This cannot be said of the Government.
In
the event of a crisis, even a strong economy could collapse. This
is if there are no concrete security plans to protect it from an
enemy that has achieved greater sophistication. And such protection
means a strong military. The option left now is to continue to remain
supine in the wake of every LTTE action. This is being emphasised
time and again in the national interest though such disclosures
often irk key politicians. Those who point out become the enemy.
Therefore
some of the fallout from the CFA, which have not been remedied,
will continue to influence and even affect the future course of
events. How they portend in the coming weeks and months assumes
greater significance for two main reasons. First is the mounting
violence with Tiger guerrilla attacks on security forces personnel
and the Police. Troubled by this, Norwegian peace facilitators are
now trying to get the Government and Tiger guerrillas to sit down
for a meeting at the Bandaranaike International Airport. Their priority
is to make sure the CFA is not further endangered. The LTTE is not
in favour of the move and it has to be seen whether Norway, backed
by the international community, will be able to persuade them.
Former
Head of the Sri Lanka Monitoring Mission (SLMM) retired Norwegian
General Trond Furuhovde is arriving in Colombo as Special Envoy
for talks with both sides. Though no date has been fixed it is said
to take place within next month.
It
was only on Wednesday that Norway proposed the BIA as a venue for
these talks and won Government concurrence. The LTTE rejection came
on Thursday afternoon. Barely an hour or two earlier, an Air Traffic
Controller at the BIA received an anonymous telephone call. The
caller who spoke in very fluent Sinhala said a Saudi Arabian Airlines
Boeing 747 that was about to take off had a bomb on board. This
call had been logged at 1.41 p.m. The Jumbo Jet had moved away from
the apron and was rolling on the taxi way for take off when the
Air Traffic Controller made contact with the pilot to convey the
warning.
He
returned to the apron after requesting for ramps. There was a long
delay since drivers were scared to move the ramp towards the aircraft
for fear of an explosion. Emergency chutes were opened. By accident
or otherwise, a short chute meant for use in an emergency when they
landed in water had also opened up. Some of the passengers who used
it fell midway to the ground. One of them, a Sri Lankan housemaid,
fell with her head facing the ground and died on the spot. At least
five others who followed suit are seriously injured. A thorough
search of the aircraft by Air Force bomb disposal teams showed no
bomb. CID detectives probing the incident are trying to ascertain
whether there were political motives behind this hoax.
Second,
and equally important, is the upcoming presidential elections. The
escalating violence, there are fears, could peak to levels where
polls campaigns, particularly in the North and the East, may become
difficult. The LTTE political offices in the North and East in Government
held or "controlled" areas have begun shutting down. This
is ostensibly on the grounds that neither the Security Forces nor
the Police are able to ensure their safety. This is particularly
in the context of the ongoing State of Emergency and the ruling
party candidate Prime Minister, Mahinda Rajapakse, forming an alliance
with the Janatha Vimukthi Peramuna (JVP) for the forthcoming presidential
elections. The anti-LTTE stance reflected in this MoU has roused
LTTE apprehensions.
State
intelligence agencies fear the move is a prelude to heightened violence.

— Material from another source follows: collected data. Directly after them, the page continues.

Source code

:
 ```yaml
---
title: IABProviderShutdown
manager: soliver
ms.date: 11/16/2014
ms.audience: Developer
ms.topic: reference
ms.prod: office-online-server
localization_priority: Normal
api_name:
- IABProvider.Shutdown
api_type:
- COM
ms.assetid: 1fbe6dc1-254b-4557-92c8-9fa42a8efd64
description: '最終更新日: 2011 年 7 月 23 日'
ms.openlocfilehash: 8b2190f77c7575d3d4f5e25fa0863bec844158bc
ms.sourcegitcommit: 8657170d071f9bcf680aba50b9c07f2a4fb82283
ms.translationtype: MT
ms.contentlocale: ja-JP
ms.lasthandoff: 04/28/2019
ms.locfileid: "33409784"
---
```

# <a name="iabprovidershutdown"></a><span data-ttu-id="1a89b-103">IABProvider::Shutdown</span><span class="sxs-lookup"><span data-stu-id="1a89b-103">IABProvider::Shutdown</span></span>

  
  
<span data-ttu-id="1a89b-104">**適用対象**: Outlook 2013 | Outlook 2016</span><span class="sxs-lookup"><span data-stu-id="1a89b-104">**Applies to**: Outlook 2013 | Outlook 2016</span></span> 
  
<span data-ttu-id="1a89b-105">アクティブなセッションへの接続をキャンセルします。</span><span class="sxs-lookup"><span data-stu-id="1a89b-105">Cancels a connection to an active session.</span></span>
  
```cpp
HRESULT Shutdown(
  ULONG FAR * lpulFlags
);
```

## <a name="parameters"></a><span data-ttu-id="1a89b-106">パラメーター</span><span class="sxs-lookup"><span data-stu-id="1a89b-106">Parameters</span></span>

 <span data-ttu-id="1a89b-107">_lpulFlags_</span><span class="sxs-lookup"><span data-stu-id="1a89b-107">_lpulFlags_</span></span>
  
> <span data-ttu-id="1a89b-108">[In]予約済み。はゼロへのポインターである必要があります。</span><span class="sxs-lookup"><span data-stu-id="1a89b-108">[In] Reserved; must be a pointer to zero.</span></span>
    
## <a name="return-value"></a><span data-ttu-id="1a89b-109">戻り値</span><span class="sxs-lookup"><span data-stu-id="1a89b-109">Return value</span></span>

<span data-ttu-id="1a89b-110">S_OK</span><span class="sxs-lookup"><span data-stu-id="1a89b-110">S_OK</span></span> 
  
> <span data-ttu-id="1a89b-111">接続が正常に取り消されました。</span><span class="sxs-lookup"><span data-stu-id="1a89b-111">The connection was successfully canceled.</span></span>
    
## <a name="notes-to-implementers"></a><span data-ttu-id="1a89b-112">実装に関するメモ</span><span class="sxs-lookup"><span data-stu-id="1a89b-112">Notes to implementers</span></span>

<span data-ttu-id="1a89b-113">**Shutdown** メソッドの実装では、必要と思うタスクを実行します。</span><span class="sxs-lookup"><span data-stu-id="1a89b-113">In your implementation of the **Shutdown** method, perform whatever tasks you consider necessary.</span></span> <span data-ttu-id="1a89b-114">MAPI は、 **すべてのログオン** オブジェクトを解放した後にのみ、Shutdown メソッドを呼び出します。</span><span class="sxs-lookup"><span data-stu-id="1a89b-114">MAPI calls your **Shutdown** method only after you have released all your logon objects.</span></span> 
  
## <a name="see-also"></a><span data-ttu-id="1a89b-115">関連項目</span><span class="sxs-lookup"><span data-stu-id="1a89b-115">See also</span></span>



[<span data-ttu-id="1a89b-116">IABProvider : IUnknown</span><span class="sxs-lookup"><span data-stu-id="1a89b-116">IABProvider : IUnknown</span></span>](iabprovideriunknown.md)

They believe it may reach a point where the UPFA presidential candidate
might find it difficult to carry out campaigns in the North or the
East on the grounds that their policies were "against the aspirations
of the Tamil people."
With
their preparedness lowered during three and half years of ceasefire,
Security Forces will find themselves in a dilemma. Most of their
equipment needs are yet to be met. They have to not only cope with
the rising violence but help the Police in the conduct of the poll.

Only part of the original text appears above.